Eigenständige Gemeinden mit einer effektiven Verwaltung

die Effizienz ihrer Verwaltung zu verbessern. Im Zuge dieser Reformen seien zwei mögliche Modelle diskutiert worden: Einerseits die Bildung von Verwaltungsgemeinschaften, wie sie bereits in Bayern oder Niedersachsen praktiziert wurden, andererseits die Bildung von sogenannten Großgemeinden — ein Ansatz, der in Hessen favorisiert wurde. Dabei sollten sich Gemeinden entweder hauptamtlich verwalten lassen, beispielsweise in Gemeinschaftsformen mit bereits bestehenden Städten, oder zu größeren Einheiten, den sogenannten Großgemeinden, zusammengeschlossen werden. Das Modell der Großgemeinde, das sich schließlich durchgesetzt hat, sah vor, dass sich ehrenamtlich verwaltete Gemeinden freiwillig zu einer größeren Einheit zusammenschließen. 

Bereits ab Dezember 1969 schlossen sich die Gemeinden Breunings, Sannerz und Weiperz an die Gemeinde Sterbfritz an, während sich die Gemeinden Neuengronau und Altengronau auch zusammenschlossen. Für viele sei klar gewesen: Nur so könne eine starke Verwaltung entstehen, die den Herausforderungen der Zukunft gewachsen ist. „Der weitere Verlauf ist bekannt: In den Jahren bis 1972 gab es vielfältige Diskussionen über die genauen Grenzen, die Beziehung zu den Nachbarkommunen und die endgültige Zusammensetzung“, sagte Henfling. Im Zuge der landesweiten Gemeindegebietsreform wurden schließlich im Juli 1972 die Gemeinde Sinntal aus den Gemeinden Mottgers, Schwarzenfels und Weiperz gegründet — ein freiwilliger Zusammenschluss, der mit großem Engagement vorangetrieben wurde. Die Gemeinden hatten sich nach vielen auch kontroversen Gesprächen entschlossen, ihre Eigenständigkeit aufzugeben, um gemeinsam stärker zu sein.
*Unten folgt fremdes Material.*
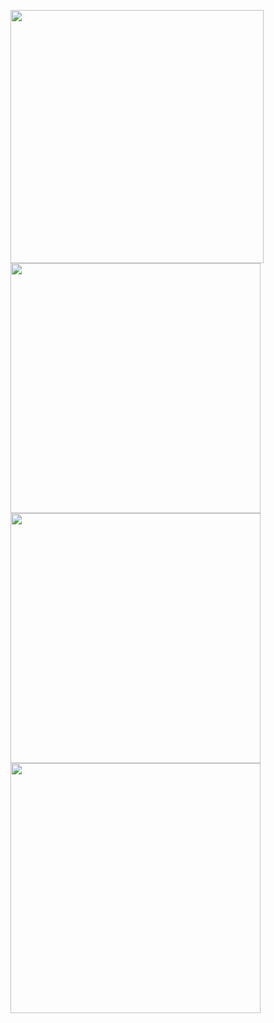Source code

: <img src="https://img1.picmix.com/output/pic/normal/1/0/9/7/12397901_41626.gif" width="405" height="405"> <img src="https://img1.picmix.com/output/pic/normal/2/6/5/2/12152562_67f21.gif" width="400" height="400">
<img src="https://img1.picmix.com/output/pic/normal/4/7/9/5/12725974_d8227.gif" width="400" height="400"> <img src="https://img1.picmix.com/output/pic/normal/7/3/0/4/12724037_05de2.gif" width="400" height="400">
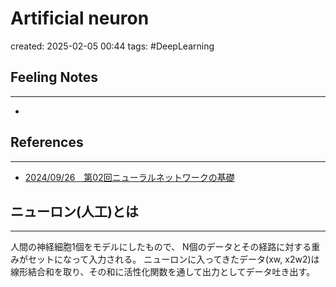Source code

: 

# Artificial neuron

created: 2025-02-05 00:44
tags: #DeepLearning
## Feeling Notes
---
- 
## References
---
- [2024/09/26　第02回ニューラルネットワークの基礎](https://docs.google.com/presentation/d/1KUu3Fb8nF_2rgbBk1pa1Q3JBzamd7HvZxk0D8kAZO20/edit#slide=id.g10332ab0e68_0_52)
## ニューロン(人工)とは
---
人間の神経細胞1個をモデルにしたもので、
N個のデータとその経路に対する重みがセットになって入力される。
ニューロンに入ってきたデータ(xw, x2w2)は線形結合和を取り、その和に活性化関数を通して出力としてデータ吐き出す。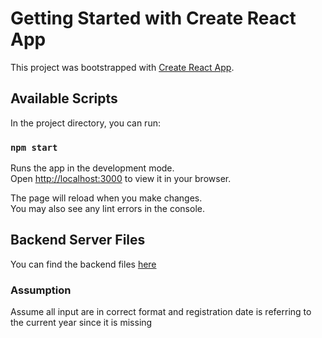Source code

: # Getting Started with Create React App

This project was bootstrapped with [Create React App](https://github.com/facebook/create-react-app).

## Available Scripts

In the project directory, you can run:

### `npm start`

Runs the app in the development mode.\
Open [http://localhost:3000](http://localhost:3000) to view it in your browser.

The page will reload when you make changes.\
You may also see any lint errors in the console.

## Backend Server Files

You can find the backend files [here](https://github.com/hans555/football-back)


### Assumption

Assume all input are in correct format and registration date is referring to the current year since it is missing
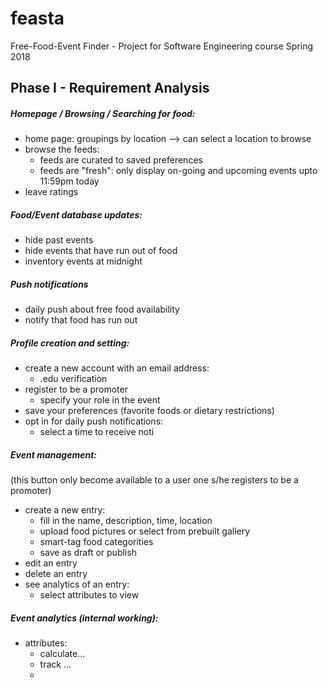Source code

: # feasta
Free-Food-Event Finder - Project for Software Engineering course Spring 2018

## Phase I - Requirement Analysis

##### Homepage / Browsing / Searching for food:
* home page: groupings by location --> can select a location to browse
* browse the feeds: 
  * feeds are curated to saved preferences
  * feeds are "fresh": only display on-going and upcoming events upto 11:59pm today
* leave ratings

##### Food/Event database updates:
* hide past events
* hide events that have run out of food
* inventory events at midnight

##### Push notifications
* daily push about free food availability
* notify that food has run out

##### Profile creation and setting:
* create a new account with an email address:
  * .edu verification
* register to be a promoter
  * specify your role in the event
* save your preferences (favorite foods or dietary restrictions)
* opt in for daily push notifications:
  * select a time to receive noti

##### Event management: 
(this button only become available to a user one s/he registers to be a promoter)
* create a new entry:
  * fill in the name, description, time, location
  * upload food pictures or select from prebuilt gallery
  * smart-tag food categorities
  * save as draft or publish
* edit an entry
* delete an entry
* see analytics of an entry:
  * select attributes to view

##### Event analytics (internal working):
* attributes:
  * calculate...
  * track ...
  *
Sinntal – eine Gemeinde per Dekret

„Es war eine mutige Entscheidung, die auf den Überlegungen basierte, eine flächendeckende, effiziente Verwaltung zu schaffen und die Entwicklung der Region nachhaltig zu unterstützen“, blickte der Bürgermeister zurück. Am 1. Juli 1974 wurde durch das Gesetz des Hessischen Landtages die Neugliederung per Dekret vollzogen — die offizielle Geburtsstunde der heutigen Großgemeinde Sinntal. Die damaligen Gemeindevertreter, sowie der kommissarisch eingesetzte Bürgermeister Konrad Roth wurden Staatsbeauftragte, und die Verwaltung wurde in vielen Orten durch Übergangsregelungen und vorübergehende Strukturen stabilisiert. Der Beginn war holprig, doch mit der Zeit wurde aus den vielen einzelnen Gemeinden eine lebendige und vielfältige Gemeinschaft. Nach der ersten Wahl im Oktober 1974 und der konstituierenden Sitzung im November begann am 13.Januar 1975 das Zeitalter einer neuen Großgemeinde, in dem sich über die vielen Jahre das Gemeinsame immer mehr in den Mittelpunkt stellte.


Henfling: „Im Laufe der Jahre hat sich viel getan. Heute können wir stolz sein auf das, was in fünf Jahrzehnten aus diesem Zusammenschluss geworden ist: eine lebendige, vielfältige Gemeinde, in der Tradition und Innovation Hand in Hand gehen, und die sich ständig weiterentwickelt.


Erfolgreiche Vergangenheit und noch viel vor

Vor Allem auch meinen Amtsvorgängern Hans Eberhard Priemer, Johann Heberling und Carsten Ullrich ist das zu verdanken. Vier Bürgermeister in 50 Jahren zeugt von einer gewissen politischen Kontinuität, die eine Großgemeinde wie Sinntal auch benötigt. Unser Erfolg basiert auf diesem langen, manchmal auch widersprüchlichen, aber immer zielgerichteten Weg der Zusammenarbeit.“ Im attraktiven Sinntal gibt es aktuell 8.996 Einwohnerinnen und Einwohnern — Tendenz steigend. „Unser gemeinsames Engagement für Traditionen, wie unsere inzwischen wieder 13 Kirmesfeste bei zwölf Ortsteilen, zeigen wie tief die Verbundenheit in den einzelnen Ortsteilen ist, und wie sehr unsere Gemeinschaft auf Tradition und Zusammenhalt aufbaut. Gleichzeitig ist unsere Gemeinde ein Ort der Innovation und des Wandels.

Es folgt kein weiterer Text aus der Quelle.